• [ASSIGNED TASK] Begin at the top of the records below and print each line exactly until the line containing "## How to solve a given MDP?" has been printed; any pictures are to be left out.

Start of RECORDS TO PROCESS

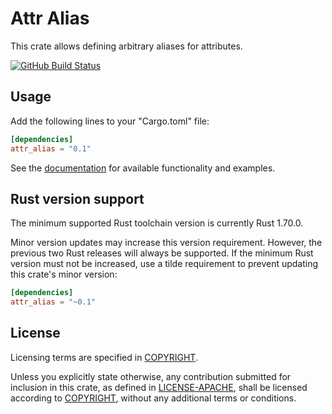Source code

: # Attr Alias

This crate allows defining arbitrary aliases for attributes.

[![GitHub Build Status](https://github.com/dylni/attr_alias/actions/workflows/build.yml/badge.svg?branch=master)](https://github.com/dylni/attr_alias/actions/workflows/build.yml?query=branch%3Amaster)

## Usage

Add the following lines to your "Cargo.toml" file:

```toml
[dependencies]
attr_alias = "0.1"
```

See the [documentation] for available functionality and examples.

## Rust version support

The minimum supported Rust toolchain version is currently Rust 1.70.0.

Minor version updates may increase this version requirement. However, the
previous two Rust releases will always be supported. If the minimum Rust
version must not be increased, use a tilde requirement to prevent updating this
crate's minor version:

```toml
[dependencies]
attr_alias = "~0.1"
```

## License

Licensing terms are specified in [COPYRIGHT].

Unless you explicitly state otherwise, any contribution submitted for inclusion
in this crate, as defined in [LICENSE-APACHE], shall be licensed according to
[COPYRIGHT], without any additional terms or conditions.

[COPYRIGHT]: https://github.com/dylni/attr_alias/blob/master/COPYRIGHT
[documentation]: https://docs.rs/attr_alias
[LICENSE-APACHE]: https://github.com/dylni/attr_alias/blob/master/LICENSE-APACHE
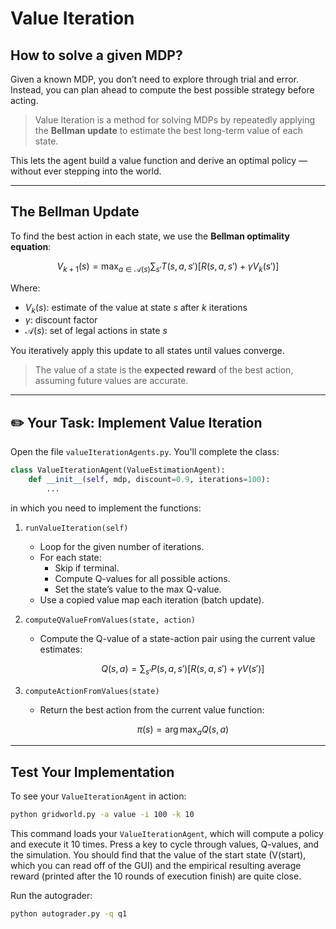 # Value Iteration

## How to solve a given MDP?
Given a known MDP, you don’t need to explore through trial and error.
Instead, you can plan ahead to compute the best possible strategy before acting.

> Value Iteration is a method for solving MDPs by repeatedly applying the **Bellman update** to estimate the best long-term value of each state.

This lets the agent build a value function and derive an optimal policy — without ever stepping into the world.

---

## The Bellman Update

To find the best action in each state, we use the **Bellman optimality equation**:

$$
V_{k+1}(s) = \max_{a \in \mathcal{A}(s)} \sum_{s'} T(s, a, s') \left[ R(s, a, s') + \gamma V_k(s') \right]
$$

Where:

* $V_k(s)$: estimate of the value at state $s$ after $k$ iterations
* $\gamma$: discount factor
* $\mathcal{A}(s)$: set of legal actions in state $s$

You iteratively apply this update to all states until values converge.

> The value of a state is the **expected reward** of the best action, assuming future values are accurate.

---

## ✏️ Your Task: Implement Value Iteration

Open the file `valueIterationAgents.py`. You'll complete the class:
```python
class ValueIterationAgent(ValueEstimationAgent):
    def __init__(self, mdp, discount=0.9, iterations=100):
        ...
```

in which you need to implement the functions:

1. `runValueIteration(self)`

    * Loop for the given number of iterations.
    * For each state:
        * Skip if terminal.
        * Compute Q-values for all possible actions.
        * Set the state’s value to the max Q-value.
    * Use a copied value map each iteration (batch update).

2. `computeQValueFromValues(state, action)`

   * Compute the Q-value of a state-action pair using the current value estimates:

     $$
     Q(s, a) = \sum_{s'} P(s, a, s') \left[ R(s, a, s') + \gamma V(s') \right]
     $$

3. `computeActionFromValues(state)`

   * Return the best action from the current value function:

     $$
     \pi(s) = \arg\max_a Q(s, a)
     $$

---

## Test Your Implementation

To see your `ValueIterationAgent` in action:
```bash
python gridworld.py -a value -i 100 -k 10
```
This command loads your `ValueIterationAgent`, which will compute a policy and execute it 10 times. Press a key to cycle through values, Q-values, and the simulation. You should find that the value of the start state (V(start), which you can read off of the GUI) and the empirical resulting average reward (printed after the 10 rounds of execution finish) are quite close.

Run the autograder:

```bash
python autograder.py -q q1
```
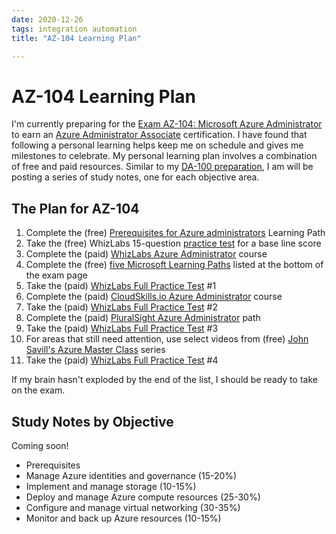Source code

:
 ```yaml
---
date: 2020-12-26
tags: integration automation
title: "AZ-104 Learning Plan"

---
```

# AZ-104 Learning Plan

I'm currently preparing for the [Exam AZ-104: Microsoft Azure Administrator](https://docs.microsoft.com/en-us/learn/certifications/exams/az-104) to earn an [Azure Administrator Associate](https://docs.microsoft.com/en-us/learn/certifications/azure-administrator) certification. I have found that following a personal learning helps keep me on schedule and gives me milestones to celebrate. My personal learning plan involves a combination of free and paid resources. Similar to my [DA-100 preparation](/2020/12/da100-study-notes), I am will be posting a series of study notes, one for each objective area.

## The Plan for AZ-104

1. Complete the (free) [Prerequisites for Azure administrators](https://docs.microsoft.com/en-us/learn/paths/az-104-administrator-prerequisites/) Learning Path
2. Take the (free) WhizLabs 15-question [practice test](https://www.whizlabs.com/microsoft-azure-certification-az-104/free-test/) for a base line score
3. Complete the (paid) [WhizLabs Azure Administrator](https://www.whizlabs.com/microsoft-azure-certification-az-104/online-course/) course
4. Complete the (free) [five Microsoft Learning Paths](https://docs.microsoft.com/en-us/learn/certifications/exams/az-104) listed at the bottom of the exam page
5. Take the (paid) [WhizLabs Full Practice Test](https://www.whizlabs.com/microsoft-azure-certification-az-104/practice-tests/) #1
6. Complete the (paid) [CloudSkills.io Azure Administrator](https://cloudskills.io/courses/az-104) course
7. Take the (paid) [WhizLabs Full Practice Test](https://www.whizlabs.com/microsoft-azure-certification-az-104/practice-tests/) #2
8. Complete the (paid) [PluralSight Azure Administrator](https://www.pluralsight.com/paths/microsoft-azure-administrator-az-104) path
9. Take the (paid) [WhizLabs Full Practice Test](https://www.whizlabs.com/microsoft-azure-certification-az-104/practice-tests/) #3
10. For areas that still need attention, use select videos from (free) [John Savill's Azure Master Class](https://www.youtube.com/playlist?list=PLlVtbbG169nGccbp8VSpAozu3w9xSQJoY) series
11. Take the (paid) [WhizLabs Full Practice Test](https://www.whizlabs.com/microsoft-azure-certification-az-104/practice-tests/) #4

If my brain hasn't exploded by the end of the list, I should be ready to take on the exam.

## Study Notes by Objective

Coming soon!

- Prerequisites
- Manage Azure identities and governance (15-20%)
- Implement and manage storage (10-15%)
- Deploy and manage Azure compute resources (25-30%)
- Configure and manage virtual networking (30-35%)
- Monitor and back up Azure resources (10-15%)
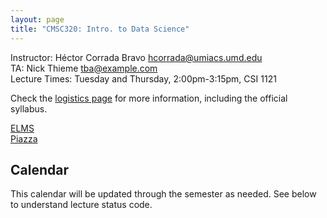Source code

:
 ```yaml
---
layout: page
title: "CMSC320: Intro. to Data Science"
---
```


Instructor: Héctor Corrada Bravo <hcorrada@umiacs.umd.edu>  
TA: Nick Thieme <tba@example.com>  
Lecture Times: Tuesday and Thursday, 2:00pm-3:15pm, CSI 1121    

Check the [logistics page](logistics.html) for more information, including the official syllabus.

[ELMS](site.elms_url)  
[Piazza](site.piazza_url)

## Calendar

This calendar will be updated through the semester as needed. See below to understand lecture status code.
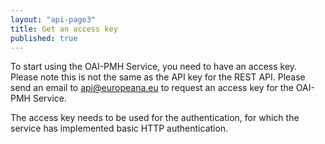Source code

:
 ```yaml
---
layout: "api-page3"
title: Get an access key
published: true
---
```


To start using the OAI-PMH Service, you need to have an access key. Please note this is not the same as the API key for the REST API. Please send an email to api@europeana.eu to request an access key for the OAI-PMH Service.

The access key needs to be used for the authentication, for which the service has implemented basic HTTP authentication.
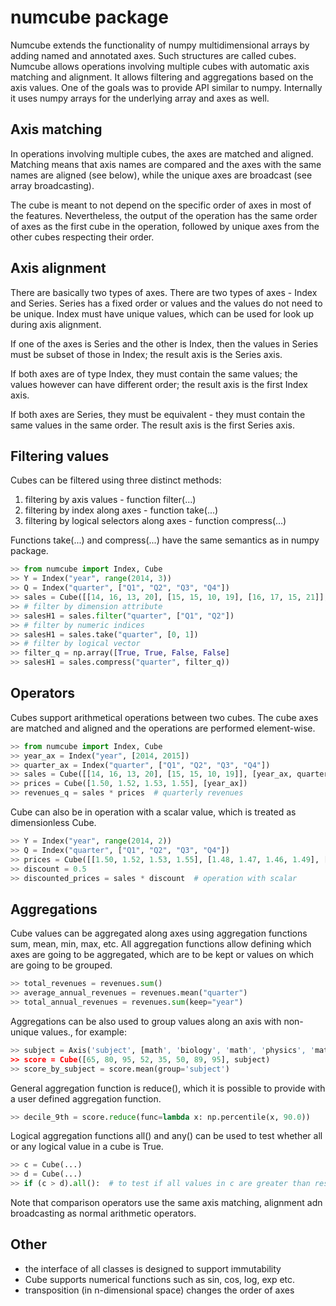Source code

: numcube package
===============

Numcube extends the functionality of numpy multidimensional arrays by adding named and annotated axes. Such
structures are called cubes. Numcube allows operations involving multiple cubes with automatic axis matching and
alignment. It allows filtering and aggregations based on the axis values. One of the goals was to provide API similar
to numpy. Internally it uses numpy arrays for the underlying array and axes as well.

Axis matching
-------------

In operations involving multiple cubes, the axes are matched and aligned. Matching means that axis names are compared
and the axes with the same names are aligned (see below), while the unique axes are broadcast (see array
broadcasting).

The cube is meant to not depend on the specific order of axes in most of the features. Nevertheless, the output of
the operation has the same order of axes as the first cube in the operation, followed by unique axes from the other
cubes respecting their order.

Axis alignment
--------------

There are basically two types of axes. There are two types of axes - Index and Series. Series has a fixed order or
values and the values do not need to be unique. Index must have unique values, which can be used for look up during
axis alignment.

If one of the axes is Series and the other is Index, then the values in Series must be subset of those in Index; the
result axis is the Series axis.

If both axes are of type Index, they must contain the same values; the values however can have different order; the
result axis is the first Index axis.

If both axes are Series, they must be equivalent - they must contain the same values in the same order. The result
axis is the first Series axis.

Filtering values
----------------

Cubes can be filtered using three distinct methods: 
1) filtering by axis values - function filter(...)
2) filtering by index along axes - function take(...)
3) filtering by logical selectors along axes - function compress(...)

Functions take(...) and compress(...) have the same semantics as in numpy package.

```python
>> from numcube import Index, Cube
>> Y = Index("year", range(2014, 3))
>> Q = Index("quarter", ["Q1", "Q2", "Q3", "Q4"])
>> sales = Cube([[14, 16, 13, 20], [15, 15, 10, 19], [16, 17, 15, 21]], [Y, Q])
>> # filter by dimension attribute
>> salesH1 = sales.filter("quarter", ["Q1", "Q2"])  
>> # filter by numeric indices
>> salesH1 = sales.take("quarter", [0, 1]) 
>> # filter by logical vector
>> filter_q = np.array([True, True, False, False]
>> salesH1 = sales.compress("quarter", filter_q))  
```

Operators
---------

Cubes support arithmetical operations between two cubes. The cube axes are matched and aligned and the operations 
are performed element-wise.

```python
>> from numcube import Index, Cube
>> year_ax = Index("year", [2014, 2015])
>> quarter_ax = Index("quarter", ["Q1", "Q2", "Q3", "Q4"])
>> sales = Cube([[14, 16, 13, 20], [15, 15, 10, 19]], [year_ax, quarter_ax])
>> prices = Cube([1.50, 1.52, 1.53, 1.55], [year_ax])
>> revenues_q = sales * prices  # quarterly revenues
```

Cube can also be in operation with a scalar value, which is treated as dimensionless Cube. 

```python
>> Y = Index("year", range(2014, 2))
>> Q = Index("quarter", ["Q1", "Q2", "Q3", "Q4"])
>> prices = Cube([[1.50, 1.52, 1.53, 1.55], [1.48, 1.47, 1.46, 1.49], [Y, Q])
>> discount = 0.5
>> discounted_prices = sales * discount  # operation with scalar
```

Aggregations
------------

Cube values can be aggregated along axes using aggregation functions sum, mean, min, max, etc. All aggregation
functions allow defining which axes are going to be aggregated, which are to be kept or values on which are going
to be grouped.

```python
>> total_revenues = revenues.sum()
>> average_annual_revenues = revenues.mean("quarter")
>> total_annual_revenues = revenues.sum(keep="year")
```

Aggregations can be also used to group values along an axis with non-unique values., for example:
```python
>> subject = Axis('subject', [math', 'biology', 'math', 'physics', 'math', 'biology', 'math', 'physics'])
>> score = Cube([65, 80, 95, 52, 35, 50, 89, 95], subject)
>> score_by_subject = score.mean(group='subject')
```

General aggregation function is reduce(), which it is possible to provide with a user defined aggregation function.
```python
>> decile_9th = score.reduce(func=lambda x: np.percentile(x, 90.0))
```

Logical aggregation functions all() and any() can be used to test whether all or any logical value in a cube is True.
```python
>> c = Cube(...)
>> d = Cube(...)
>> if (c > d).all():  # to test if all values in c are greater than respective values in d
```
Note that comparison operators use the same axis matching, alignment adn broadcasting as normal arithmetic operators.

Other
-----

- the interface of all classes is designed to support immutability
- Cube supports numerical functions such as sin, cos, log, exp etc.
- transposition (in n-dimensional space) changes the order of axes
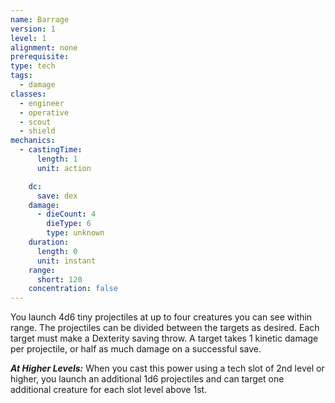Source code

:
 ```yaml
---
name: Barrage
version: 1
level: 1
alignment: none
prerequisite: 
type: tech
tags:
  - damage
classes:
  - engineer
  - operative
  - scout
  - shield
mechanics:
  - castingTime:
      length: 1
      unit: action

    dc:
      save: dex
    damage:
      - dieCount: 4
        dieType: 6
        type: unknown
    duration:
      length: 0
      unit: instant
    range:
      short: 120
    concentration: false
---
```

You launch 4d6 tiny projectiles at up to four creatures you can see within range. The projectiles can be divided between the targets as desired. Each target must make a Dexterity saving throw. A target takes 1 kinetic damage per projectile, or half as much damage on a successful save.

***__At Higher Levels__:*** When you cast this power using a tech slot of 2nd level or higher, you launch an additional 1d6 projectiles and can target one additional creature for each slot level above 1st.
    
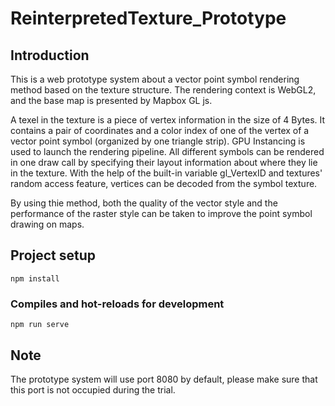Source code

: # ReinterpretedTexture_Prototype

## Introduction
This is a web prototype system about a vector point symbol rendering method based on the texture structure. The rendering context is WebGL2, and the base map is presented by Mapbox GL js.

A texel in the texture is a piece of vertex information in the size of 4 Bytes. It contains a pair of coordinates and a color index of one of the vertex of a vector point symbol (organized by one triangle strip). GPU Instancing is used to launch the rendering pipeline. All different symbols can be rendered in one draw call by specifying their layout information about where they lie in the texture. With the help of the built-in variable gl_VertexID and textures' random access feature, vertices can be decoded from the symbol texture. 

By using thie method, both the quality of the vector style and the performance of the raster style can be taken to improve the point symbol drawing on maps.

## Project setup
```
npm install
```

### Compiles and hot-reloads for development
```
npm run serve
```
## Note 
The prototype system will use port 8080 by default, please make sure that this port is not occupied during the trial.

End of RECORDS TO PROCESS

• [EXERCISE OUTPUT]
Source code

: # Attr Alias

This crate allows defining arbitrary aliases for attributes.

[![GitHub Build Status](https://github.com/dylni/attr_alias/actions/workflows/build.yml/badge.svg?branch=master)](https://github.com/dylni/attr_alias/actions/workflows/build.yml?query=branch%3Amaster)

## Usage

Add the following lines to your "Cargo.toml" file:

```toml
[dependencies]
attr_alias = "0.1"
```

See the [documentation] for available functionality and examples.

## Rust version support

The minimum supported Rust toolchain version is currently Rust 1.70.0.

Minor version updates may increase this version requirement. However, the
previous two Rust releases will always be supported. If the minimum Rust
version must not be increased, use a tilde requirement to prevent updating this
crate's minor version:

```toml
[dependencies]
attr_alias = "~0.1"
```

## License

Licensing terms are specified in [COPYRIGHT].

Unless you explicitly state otherwise, any contribution submitted for inclusion
in this crate, as defined in [LICENSE-APACHE], shall be licensed according to
[COPYRIGHT], without any additional terms or conditions.

[COPYRIGHT]: https://github.com/dylni/attr_alias/blob/master/COPYRIGHT
[documentation]: https://docs.rs/attr_alias
[LICENSE-APACHE]: https://github.com/dylni/attr_alias/blob/master/LICENSE-APACHE
 # Value Iteration

## How to solve a given MDP?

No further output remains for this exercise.